Mon 5/25: Memorial Day — US markets CLOSED
Tue 5/26: Consumer Confidence 10:00 · Philly Fed Non-Mfg 8:30 · Dallas Fed Mfg 10:30
Wed 5/27: New Home Sales · Richmond Fed Mfg 10:00
Thu 5/28: Core PCE · GDP 2nd est. · Durable Goods · Jobless Claims — all 8:30
Through the weekend: US–Iran headline risk is the dominant gap catalyst
Thu 5/28 Before mkt open: DELL — Q1 FY27, the verdict on Friday's hardware parabola and a record ~$43B AI-server backlog
A light week after the mega-cap retail and NVDA slate cleared — the macro print, not the earnings tape, sets the agenda.

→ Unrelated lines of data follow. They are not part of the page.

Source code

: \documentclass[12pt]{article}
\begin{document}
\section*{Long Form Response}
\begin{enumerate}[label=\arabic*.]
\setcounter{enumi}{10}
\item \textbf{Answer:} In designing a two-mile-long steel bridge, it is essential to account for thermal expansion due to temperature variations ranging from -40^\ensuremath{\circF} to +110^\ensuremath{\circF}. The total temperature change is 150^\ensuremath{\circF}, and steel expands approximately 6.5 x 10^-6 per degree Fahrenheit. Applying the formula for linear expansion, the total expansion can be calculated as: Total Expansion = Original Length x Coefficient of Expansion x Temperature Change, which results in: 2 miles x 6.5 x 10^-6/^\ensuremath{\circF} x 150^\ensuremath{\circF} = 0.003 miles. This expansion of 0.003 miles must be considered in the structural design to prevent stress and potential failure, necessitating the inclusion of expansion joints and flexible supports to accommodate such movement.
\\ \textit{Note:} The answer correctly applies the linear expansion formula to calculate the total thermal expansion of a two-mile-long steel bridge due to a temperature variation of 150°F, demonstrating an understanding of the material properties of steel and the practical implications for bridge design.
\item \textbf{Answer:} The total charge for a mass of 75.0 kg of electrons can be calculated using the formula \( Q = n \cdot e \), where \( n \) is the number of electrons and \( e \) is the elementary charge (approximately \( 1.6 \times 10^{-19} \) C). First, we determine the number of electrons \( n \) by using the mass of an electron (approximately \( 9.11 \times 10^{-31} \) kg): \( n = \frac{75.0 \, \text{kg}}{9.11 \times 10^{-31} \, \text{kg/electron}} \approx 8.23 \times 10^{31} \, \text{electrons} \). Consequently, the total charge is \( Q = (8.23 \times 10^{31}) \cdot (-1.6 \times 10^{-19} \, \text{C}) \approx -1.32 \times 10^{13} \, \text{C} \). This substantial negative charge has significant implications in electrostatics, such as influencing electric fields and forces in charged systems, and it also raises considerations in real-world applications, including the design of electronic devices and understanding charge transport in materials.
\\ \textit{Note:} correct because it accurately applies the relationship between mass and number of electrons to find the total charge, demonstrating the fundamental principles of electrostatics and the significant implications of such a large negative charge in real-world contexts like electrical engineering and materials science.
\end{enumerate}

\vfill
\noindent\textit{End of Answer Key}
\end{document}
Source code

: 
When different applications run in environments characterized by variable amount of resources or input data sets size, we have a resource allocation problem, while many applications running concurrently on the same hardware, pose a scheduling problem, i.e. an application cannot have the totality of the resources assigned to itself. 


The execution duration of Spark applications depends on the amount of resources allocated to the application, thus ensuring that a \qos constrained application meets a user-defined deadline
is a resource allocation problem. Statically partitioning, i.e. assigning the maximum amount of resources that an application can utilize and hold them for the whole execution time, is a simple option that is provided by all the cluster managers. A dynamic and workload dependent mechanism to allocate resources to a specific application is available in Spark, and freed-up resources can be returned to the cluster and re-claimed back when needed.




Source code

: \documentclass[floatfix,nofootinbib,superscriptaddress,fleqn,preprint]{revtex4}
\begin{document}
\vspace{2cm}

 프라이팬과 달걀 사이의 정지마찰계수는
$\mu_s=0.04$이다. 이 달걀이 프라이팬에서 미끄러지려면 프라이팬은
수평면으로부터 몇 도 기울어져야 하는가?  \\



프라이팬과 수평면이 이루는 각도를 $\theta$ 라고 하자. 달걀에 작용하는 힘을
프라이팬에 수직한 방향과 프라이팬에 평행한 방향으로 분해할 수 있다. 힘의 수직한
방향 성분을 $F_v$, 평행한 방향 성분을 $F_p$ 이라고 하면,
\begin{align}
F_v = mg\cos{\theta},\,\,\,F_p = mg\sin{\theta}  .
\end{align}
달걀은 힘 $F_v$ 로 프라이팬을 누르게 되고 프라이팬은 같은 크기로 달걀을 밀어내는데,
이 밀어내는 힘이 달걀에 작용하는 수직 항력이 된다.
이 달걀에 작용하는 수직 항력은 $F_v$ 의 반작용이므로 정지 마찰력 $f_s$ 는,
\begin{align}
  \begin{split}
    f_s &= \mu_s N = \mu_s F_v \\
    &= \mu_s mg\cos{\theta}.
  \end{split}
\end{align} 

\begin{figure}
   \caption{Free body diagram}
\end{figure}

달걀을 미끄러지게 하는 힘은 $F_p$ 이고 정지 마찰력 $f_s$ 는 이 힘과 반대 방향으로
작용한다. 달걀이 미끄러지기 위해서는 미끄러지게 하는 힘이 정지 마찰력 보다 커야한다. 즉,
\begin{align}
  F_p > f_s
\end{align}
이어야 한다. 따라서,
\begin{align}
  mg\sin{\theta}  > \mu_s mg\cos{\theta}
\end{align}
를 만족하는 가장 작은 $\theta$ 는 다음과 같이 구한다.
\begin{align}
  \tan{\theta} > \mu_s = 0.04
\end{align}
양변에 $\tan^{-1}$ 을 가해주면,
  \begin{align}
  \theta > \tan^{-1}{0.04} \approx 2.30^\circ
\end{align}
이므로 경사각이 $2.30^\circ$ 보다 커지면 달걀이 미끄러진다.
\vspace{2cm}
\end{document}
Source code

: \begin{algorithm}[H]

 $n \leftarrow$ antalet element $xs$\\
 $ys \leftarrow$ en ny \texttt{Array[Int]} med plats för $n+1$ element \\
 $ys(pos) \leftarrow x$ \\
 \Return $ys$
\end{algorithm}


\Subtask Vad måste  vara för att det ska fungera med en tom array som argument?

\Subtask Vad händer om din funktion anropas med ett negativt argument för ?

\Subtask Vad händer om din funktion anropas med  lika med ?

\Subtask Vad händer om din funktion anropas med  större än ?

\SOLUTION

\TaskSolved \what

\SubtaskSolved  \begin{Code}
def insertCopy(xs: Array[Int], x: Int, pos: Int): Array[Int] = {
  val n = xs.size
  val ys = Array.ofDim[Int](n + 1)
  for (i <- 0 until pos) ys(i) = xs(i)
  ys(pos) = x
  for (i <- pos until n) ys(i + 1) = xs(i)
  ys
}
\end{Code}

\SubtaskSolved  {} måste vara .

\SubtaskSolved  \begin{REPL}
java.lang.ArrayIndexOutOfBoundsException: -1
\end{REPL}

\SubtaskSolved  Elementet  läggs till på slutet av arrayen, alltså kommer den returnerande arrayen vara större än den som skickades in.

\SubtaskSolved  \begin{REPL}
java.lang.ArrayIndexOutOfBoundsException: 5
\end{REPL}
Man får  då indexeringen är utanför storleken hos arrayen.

SPX: 7,400 supp · 7,350 / rising 50-day next · 7,491–7,500 res
Nasdaq Comp: 26,000 supp · 26,500 res
Russell 2K: 2,800 pivot — holds the broadening thesis
10Y: 4.50 pivot · 4.65 cliff
WTI / Brent: $98 / $105 · Brent $108 the inflation tripwire
The week the market got its cleanest catalyst and didn't need it. NVDA delivered a flawless quarter — $81.6B revenue (+85%), an $80B buyback, a 25-fold dividend hike — and still fell, the third straight quarter it has dropped on a beat. The tape printed records anyway: a Dow all-time-high close at 50,579.70, the S&P's eighth straight weekly win, and a fresh Russell record, all carried by the rotation — small caps, equal-weight, cyclicals and a Friday legacy-hardware melt-up (DELL +16.9%, HPQ +16.2%) absorbing the capital leaving megacap tech. The acute fragility of the prior week genuinely drained — the Maguire Leverage Monitor fell 6.0 → 4.8, Turbulence went NORMAL, the HMM regime climbed to Calm Accumulation, and the Iran-driven oil-and-yield shock round-tripped (WTI $108 → $98, 10Y back to 4.57%). But the macro underneath darkened in lockstep: Walmart's tariff-and-fuel guide miss and a record-low 44.8 consumer-sentiment print exposed a cracking consumer, while the 2Y now prices a Fed hike rather than a cut. Positioning into the holiday-shortened week: trim winners into the record, carry hedges over the three-day weekend against live Iran headline risk, stay long the broadening (small caps and cyclicals are buyable above Russell 2,800), keep the long-AI-infrastructure / short-squeezed-consumer barbell on, and treat Thursday's Core PCE as the hinge — it either validates the bond market's hike fear or frees the rotation to run. Records are records, but they were booked on a bet that Iran de-escalates and inflation behaves. PCE is where that bet gets marked.